Reporting Monique Griego
ESSEX, Md. (WJZ) — When a hurricane hits or major flooding traps residents, Maryland’s HART Team is the operation you can depend on to come to your rescue.
Monique Griego was there as they practiced real-life rescue scenarios Wednesday.
Dangling in the air, ready to be hoisted into a waiting helicopter is probably a position most people don’t expect–or at least hope–to be in. But it’s exactly the type of emergency Maryland’s HART, or Helicopter Aquatic Rescue Team, is training for.
“We’re trying to put together different scenarios so that if the need arises, we can effectively operate,” said Lt. Paul Massarelli, Baltimore County Fire Department.
HART is made up of teams from the Baltimore County police and fire departments, and the Maryland National Guard. Wednesday at the Back River near Essex Sky Park, WJZ was in the air as they practiced various water rescue scenarios, training that has recently come in handy.
HART was created in 2008 in response to the widespread flooding caused by Hurricane Isabel back in 2003.
“That was one of the biggest rescues that we had in the lower end of the county and if that should ever happen again now, these agencies are trained together.
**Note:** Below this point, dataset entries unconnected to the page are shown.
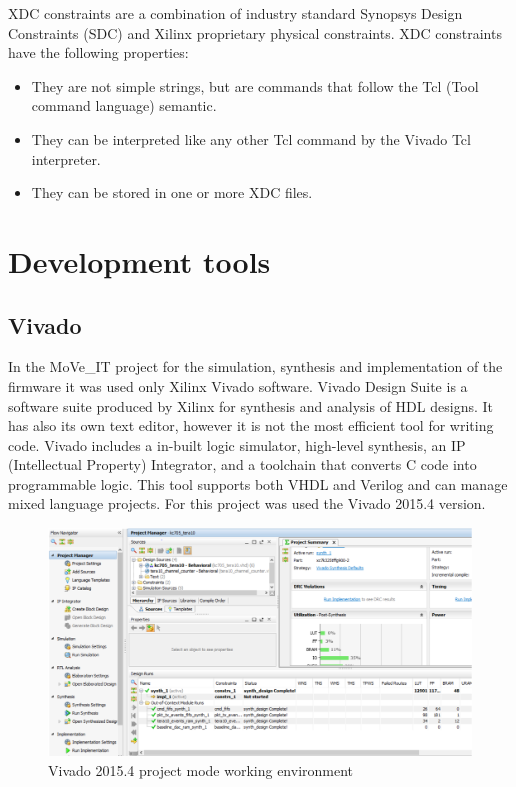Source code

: \noindent XDC constraints are a combination of industry standard Synopsys Design Constraints (SDC) and Xilinx proprietary physical constraints. XDC constraints have the following properties:
\begin{itemize}
	\item They are not simple strings, but are commands that follow the Tcl (Tool command language) semantic.
	\item They can be interpreted like any other Tcl command by the Vivado Tcl interpreter.
	\item They can be stored in one or more XDC files.
\end{itemize}

\section{Development tools}

\subsection{Vivado}
\noindent In the MoVe\_IT project for the simulation, synthesis and implementation of the firmware it was used only Xilinx Vivado software.
\newline
Vivado Design Suite is a software suite produced by Xilinx for synthesis and analysis of HDL designs. It has also its own text editor, however it is not the most efficient tool for writing code.
Vivado includes a in-built logic simulator, high-level synthesis, an IP (Intellectual Property) Integrator, and a toolchain that converts C code into programmable logic\cite{vivado}.
This tool supports both VHDL and Verilog and can manage mixed language projects.
For this project was used the Vivado 2015.4 version. 
\begin{figure}[H]
	\centering
	\includegraphics[width=0.7\linewidth]{IMG/ch3/VIVADO}
	\caption{Vivado 2015.4 project mode working environment}
	\label{fig:vivado}
\end{figure}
We can more effectively rescue people down here,” he said.
The most important part of this training is preparing three agencies to work together and save lives on a moment’s notice.
“It’s important in a state with so much water. We never know when the guard is going to be called in to help local resources,” said Major General James Adkins.
The HART team gets together every three months but only does a major training session like this once a year.
Rescue scenarios were also practiced in Kingsville and the Gunpowder River.